According to the DIY Network blog, succulents are an easy plant to include because they require little attention and care. 

“Plants can add a lot of color for little cash,” Ayala said. 

Creating a theme or style based around an object that has appealing features is a good starting point for when you don’t know where to begin, Ayala said. 

“I build a space around that object and the qualities I enjoy about it,” Ayala said. “This can make decorating a space much less overwhelming.” 

Think about what makes the object appealing and go from there, Ayala said.

According to Rae DeLay, materials manager for OSU Surplus, OSUsed is an easy way to find home essentials at a low cost. Common items found there are chairs, desks, bookshelves, plates, cups, computers and sports items,

all under $40. Sharing major purchases or borrowing from friends and family can help cut costs, DeLay said. 

DeLay said one of the best times to go shop at OSUsed is the third week of June when students are moving out of residence halls and leave items behind.

“Desk lamps, rugs, storage and housewares are gone in a couple weeks,” DeLay said. 

The OSUsed store is open year-round for the public on Tuesdays from 5:30 to 7:30 p.m. and Fridays from noon to 3 p.m. Special sales and events can be found on their website and Facebook page.

The next step in organizing and decorating a home is to put together a functional space. Professional Organizer Kristin Bertilson teaches her clients how to create a living space that suits their lifestyle needs. 

“We help them from being overwhelmed and cluttered to having calm and happy homes,” Bertilson said. 

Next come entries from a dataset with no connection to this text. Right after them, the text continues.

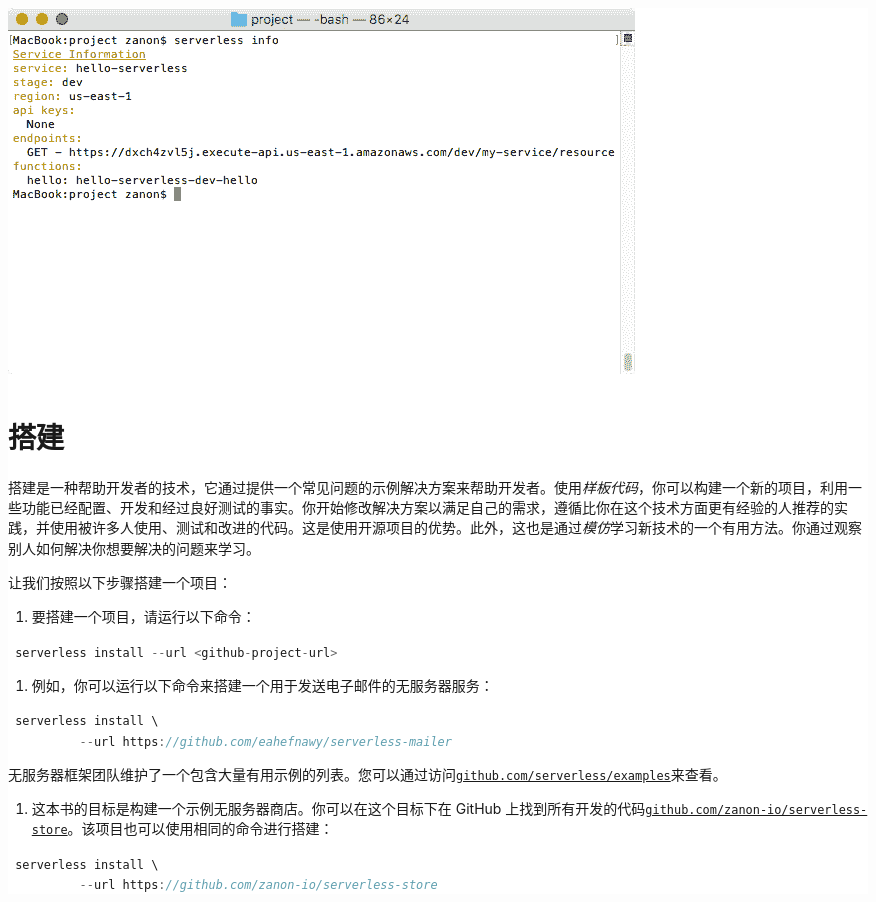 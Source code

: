 ![](img/efb9f3c1-1ad9-4c71-9884-0c2c28ead25e.png)

# 搭建

搭建是一种帮助开发者的技术，它通过提供一个常见问题的示例解决方案来帮助开发者。使用*样板代码*，你可以构建一个新的项目，利用一些功能已经配置、开发和经过良好测试的事实。你开始修改解决方案以满足自己的需求，遵循比你在这个技术方面更有经验的人推荐的实践，并使用被许多人使用、测试和改进的代码。这是使用开源项目的优势。此外，这也是通过*模仿*学习新技术的一个有用方法。你通过观察别人如何解决你想要解决的问题来学习。

让我们按照以下步骤搭建一个项目：

1.  要搭建一个项目，请运行以下命令：

```js
 serverless install --url <github-project-url>

```

1.  例如，你可以运行以下命令来搭建一个用于发送电子邮件的无服务器服务：

```js
 serverless install \
          --url https://github.com/eahefnawy/serverless-mailer

```

无服务器框架团队维护了一个包含大量有用示例的列表。您可以通过访问[`github.com/serverless/examples`](https://github.com/serverless/examples)来查看。

1.  这本书的目标是构建一个示例无服务器商店。你可以在这个目标下在 GitHub 上找到所有开发的代码[`github.com/zanon-io/serverless-store`](https://github.com/zanon-io/serverless-store)。该项目也可以使用相同的命令进行搭建：

```js
 serverless install \
          --url https://github.com/zanon-io/serverless-store

```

Clutter can occur when there is a significant lifestyle change, such as moving

homes, Bertilson said.

Most students living in residence halls struggle to find space for all of their belongings, according to Bertilson. To combat this, she has some go-to tips and tricks that anyone living in a small space can use. 

“Don’t take everything you can on your first trip,” Bertilson said. “Take a season’s worth and then trade it out.”

Students should take advantage of the negative space in the room, Bertilson said. For instance, stacking storage units on top of each other will help with organization more than stacking them side-by-side.

“Go vertical as much as possible,” Bertilson said.

Moving out for the first time can be expensive and it’s important to budget where all the money goes, Bertilson said.

“Spend the money where you need it the most,” Bertilson said. 

A good starting place is to think about what spaces will be utilized the most and put more money into those areas, Bertilson said. Invest in items that are crucial and used most often, such as a desk. The goal is to build a space that will aid in a successful lifestyle. 

Mariah Gray, business administration student, says organization is of the utmost importance for living in a small space and sees her room as a sanctuary where everything has its place and is peaceful. 

“I use indoor mini white lights all around my room to create a relaxed vibe and I rarely turn on the fluorescent overhead lighting,” Gray said. “I also have many plants in my window and sea shells from home.”

Gray says she finds it hard for her to study in her room and instead gets her homework done on campus before she lets herself go home and relax.

“I find myself being most productive in busier areas, particularly at Bing’s or Dutch Bros on campus,” Gray said. “I put my headphones in and get down to work, something about the people coming and going helps me stay accountable and people watching gives me a little break as needed.”

“Think of those key areas of where you are not succeeding and the why behind it,” Bertilson said. “A lot of times people don’t understand their own study habits and it has to do with their surroundings.”